> _Exercise details_:
How do the lines below between the ones holding "niệm duy nhất" and "Broilers: almost no significant change.", inclusive, read? Give them again exactly, with no other lines.

> _Information shown_:
┌──
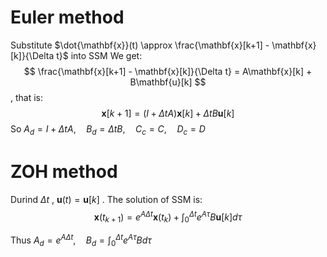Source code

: # Euler method
Substitute $\dot{\mathbf{x}}(t) \approx \frac{\mathbf{x}[k+1] - \mathbf{x}[k]}{\Delta t}$ into SSM
We get:
$$
\frac{\mathbf{x}[k+1] - \mathbf{x}[k]}{\Delta t} = A\mathbf{x}[k] + B\mathbf{u}[k]
$$
, that is:
$$
\mathbf{x}[k+1] = \left( I + \Delta t A \right) \mathbf{x}[k] + \Delta t B \mathbf{u}[k]
$$
So $A_d = I + \Delta t A, \quad B_d = \Delta t B, \quad C_c=C, \quad D_c=D$

# ZOH method
Durind $\Delta t$ ,  $\mathbf{u}(t) = \mathbf{u}[k]$ . The solution of SSM is:
$$
\mathbf{x}(t_{k+1}) = e^{A\Delta t} \mathbf{x}(t_k) + \int_{0}^{\Delta t} e^{A\tau} B \mathbf{u}[k] d\tau
$$

Thus $A_d = e^{A\Delta t}, \quad B_d = \int_{0}^{\Delta t} e^{A\tau} B d\tau$
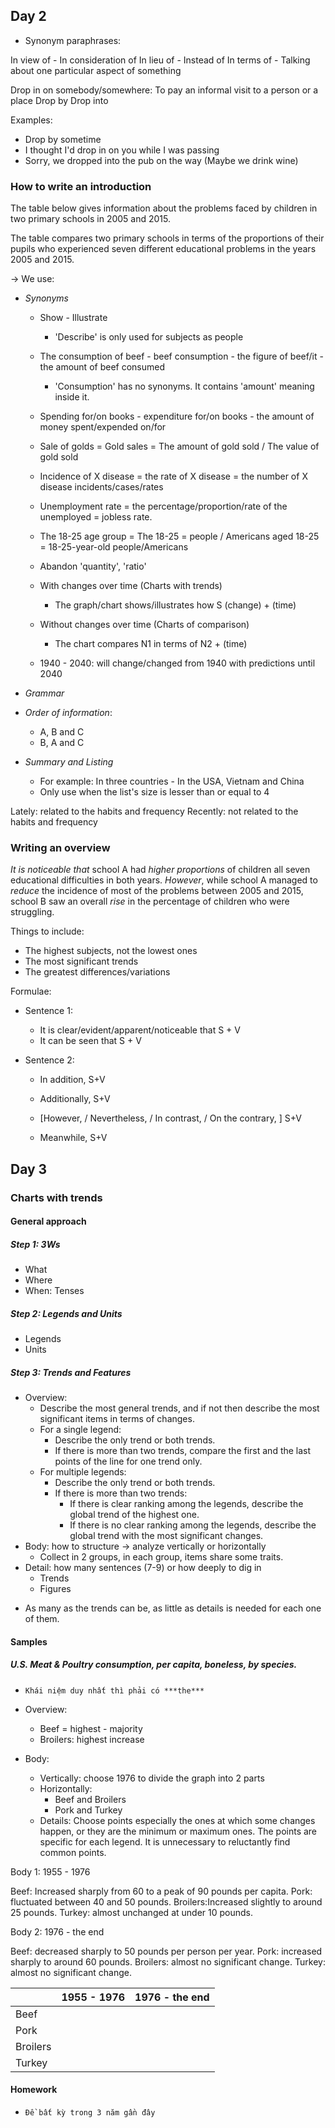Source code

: ## Day 2

- Synonym paraphrases:

In view of - In consideration of
In lieu of - Instead of
In terms of - Talking about one particular aspect of something 

Drop in on somebody/somewhere: To pay an informal visit to a person or a place
Drop by
Drop into

Examples:

* Drop by sometime
* I thought I'd drop in on you while I was passing
* Sorry, we dropped into the pub on the way (Maybe we drink wine)

### How to write an introduction 

The table below gives information about the problems faced by children in two primary schools in 2005 and 2015.

The table compares two primary schools in terms of the proportions of their pupils who experienced seven different educational problems in the years 2005 and 2015.

→ We use: 

* *Synonyms*

    * Show - Illustrate
        * 'Describe' is only used for subjects as people
    * The consumption of beef - beef consumption - the figure of beef/it - the amount of beef consumed
        * 'Consumption' has no synonyms. It contains 'amount' meaning inside it.
    * Spending for/on books - expenditure for/on books - the amount of money spent/expended on/for

    * Sale of golds = Gold sales = The amount of gold sold / The value of gold sold

    * Incidence of X disease = the rate of X disease = the number of X disease incidents/cases/rates

    * Unemployment rate = the percentage/proportion/rate of the unemployed = jobless rate.

    * The 18-25 age group = The 18-25 = people / Americans aged 18-25 = 18-25-year-old people/Americans 

    * Abandon 'quantity', 'ratio'

    * With changes over time (Charts with trends)
        * The graph/chart shows/illustrates how S (change) + (time)

    * Without changes over time (Charts of comparison)
        * The chart compares N1 in terms of N2 + (time)

    * 1940 - 2040: will change/changed from 1940 with predictions until 2040

* *Grammar*

* *Order of information*: 
    * A, B and C
    * B, A and C

* *Summary and Listing*
    * For example: In three countries - In the USA, Vietnam and China
    * Only use when the list's size is lesser than or equal to 4

Lately: related to the habits and frequency
Recently: not related to the habits and frequency

### Writing an overview

*It is noticeable that* school A had *higher proportions* of children all seven educational difficulties in both years. *However*, while school A managed to *reduce* the incidence of most of the problems between 2005 and 2015, school B saw an overall *rise* in the percentage of children who were struggling.


Things to include: 

* The highest subjects, not the lowest ones
* The most significant trends
* The greatest differences/variations

Formulae:

* Sentence 1:
    * It is clear/evident/apparent/noticeable that S + V
    * It can be seen that S + V

* Sentence 2:
    * In addition, S+V
    * Additionally, S+V

    * [However, / Nevertheless, / In contrast, / On the contrary, ] S+V
    * Meanwhile, S+V

## Day 3

### Charts with trends

#### General approach

##### Step 1: 3Ws

- What
- Where
- When: Tenses

##### Step 2: Legends and Units

- Legends
- Units

##### Step 3: Trends and Features

- Overview:
    - Describe the most general trends, and if not then describe the most significant items in terms of changes. 
    - For a single legend:
        - Describe the only trend or both trends.
        - If there is more than two trends, compare the first and the last points of the line for one trend only.
    - For multiple legends:
        - Describe the only trend or both trends.
        - If there is more than two trends:
            - If there is clear ranking among the legends, describe the global trend of the highest one.
            - If there is no clear ranking among the legends, describe the global trend with the most significant changes.
- Body: how to structure → analyze vertically or horizontally
    - Collect in 2 groups, in each group, items share some traits. 
- Detail: how many sentences (7-9) or how deeply to dig in
    - Trends
    - Figures
* As many as the trends can be, as little as details is needed for each one of them. 

#### Samples

##### U.S. Meat & Poultry consumption, per capita, boneless, by species.

- `Khái niệm duy nhất thì phải có ***the***`

- Overview: 
    - Beef = highest - majority
    - Broilers: highest increase
- Body: 
    - Vertically: choose 1976 to divide the graph into 2 parts
    - Horizontally: 
        - Beef and Broilers
        - Pork and Turkey
    - Details: Choose points especially the ones at which some changes happen, or they are the minimum or maximum ones. The points are specific for each legend. It is unnecessary to reluctantly find common points.

Body 1: 1955 - 1976

Beef: Increased sharply from 60 to a peak of 90 pounds per capita.
Pork: fluctuated between 40 and 50 pounds.
Broilers:Increased slightly to around 25 pounds.
Turkey: almost unchanged at under 10 pounds.

Body 2: 1976 - the end

Beef: decreased sharply to 50 pounds per person per year.
Pork: increased sharply to around 60 pounds.
Broilers: almost no significant change.
Turkey: almost no significant change.

|           |1955 - 1976|1976 - the end |
|-----------|---        |---            |
|Beef       |           |               |
|Pork       |           |               |
|Broilers   |           |               |
|Turkey     |           |               |

#### Homework

- `Đề bất kỳ trong 3 năm gần đây`

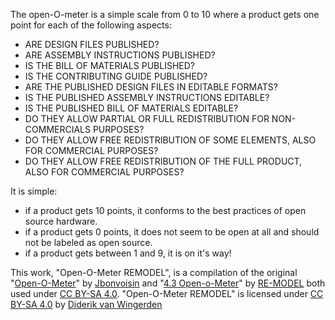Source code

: The open-O-meter is a simple scale from 0 to 10 where a product gets one point for each of the following aspects:

- ARE DESIGN FILES PUBLISHED?
- ARE ASSEMBLY INSTRUCTIONS PUBLISHED?
- IS THE BILL OF MATERIALS PUBLISHED?
- IS THE CONTRIBUTING GUIDE PUBLISHED?
- ARE THE PUBLISHED DESIGN FILES IN EDITABLE FORMATS?
- IS THE PUBLISHED ASSEMBLY INSTRUCTIONS EDITABLE?
- IS THE PUBLISHED BILL OF MATERIALS EDITABLE?
- DO THEY ALLOW PARTIAL OR FULL REDISTRIBUTION FOR NON-COMMERCIALS PURPOSES?
- DO THEY ALLOW FREE REDISTRIBUTION OF SOME ELEMENTS, ALSO FOR COMMERCIAL PURPOSES?
- DO THEY ALLOW FREE REDISTRIBUTION OF THE FULL PRODUCT, ALSO FOR COMMERCIAL PURPOSES?

It is simple:

- if a product gets 10 points, it conforms to the best practices of open source hardware.
- if a product gets 0 points, it does not seem to be open at all and should not be labeled as open source.
- if a product gets between 1 and 9, it is on it's way!

This work, "Open-O-Meter REMODEL", is a compilation of the original "[Open-O-Meter](https://opensourcedesign.cc/wiki/index.php/Open-O-meter)" by [Jbonvoisin](https://opensourcedesign.cc/wiki/index.php/User:Jbonvoisin) and "[4.3 Open-o-Meter](https://github.com/RE-MODEL/Phase-4-Building-community-and-your-system-map/blob/master/4.3%20Open-o-Meter.pdf)" by [RE-MODEL](https://github.com/RE-MODEL) both used under [CC BY-SA 4.0](https://creativecommons.org/licenses/by-sa/4.0/). "Open-O-Meter REMODEL" is licensed under [CC BY-SA 4.0](https://creativecommons.org/licenses/by-sa/4.0/) by [Diderik van Wingerden](http://think-innovation.com/)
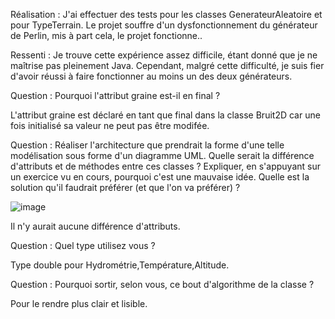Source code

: Réalisation : 
J'ai effectuer des tests pour les classes GenerateurAleatoire et pour TypeTerrain. 
Le projet souffre d'un dysfonctionnement du générateur de Perlin, mis à part cela, le projet fonctionne..

Ressenti :
Je trouve cette expérience assez difficile, étant donné que je ne maîtrise pas pleinement Java. Cependant, malgré cette difficulté, je suis fier d'avoir réussi à faire fonctionner au moins un des deux générateurs.

Question : Pourquoi l'attribut graine est-il en final ?

L'attribut graine est déclaré en tant que final dans la classe Bruit2D car une fois initialisé sa valeur ne peut pas être modifée.

Question : Réaliser l'architecture que prendrait la forme d'une telle modélisation sous forme d'un diagramme UML. Quelle serait la différence d'attributs et de méthodes entre ces classes ? Expliquer, en s'appuyant sur un exercice vu en cours, pourquoi c'est une mauvaise idée. Quelle est la solution qu'il faudrait préférer (et que l'on va préférer) ?

![image](https://github.com/nessrineranem10/3il-rodez-java-22-miniprojet-1/assets/151747736/ad11084b-a5be-4ab2-902a-af383a00531f)



Il n'y aurait aucune différence d'attributs.





Question : Quel type utilisez vous ?

Type double pour Hydrométrie,Température,Altitude.

Question : Pourquoi sortir, selon vous, ce bout d'algorithme de la classe ?

Pour le rendre plus clair et lisible.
└──
> _Exercise solution_:
- `Khái niệm duy nhất thì phải có ***the***`

- Overview: 
    - Beef = highest - majority
    - Broilers: highest increase
- Body: 
    - Vertically: choose 1976 to divide the graph into 2 parts
    - Horizontally: 
        - Beef and Broilers
        - Pork and Turkey
    - Details: Choose points especially the ones at which some changes happen, or they are the minimum or maximum ones. The points are specific for each legend. It is unnecessary to reluctantly find common points.

Body 1: 1955 - 1976

Beef: Increased sharply from 60 to a peak of 90 pounds per capita.
Pork: fluctuated between 40 and 50 pounds.
Broilers:Increased slightly to around 25 pounds.
Turkey: almost unchanged at under 10 pounds.

Body 2: 1976 - the end

Beef: decreased sharply to 50 pounds per person per year.
Pork: increased sharply to around 60 pounds.
Broilers: almost no significant change.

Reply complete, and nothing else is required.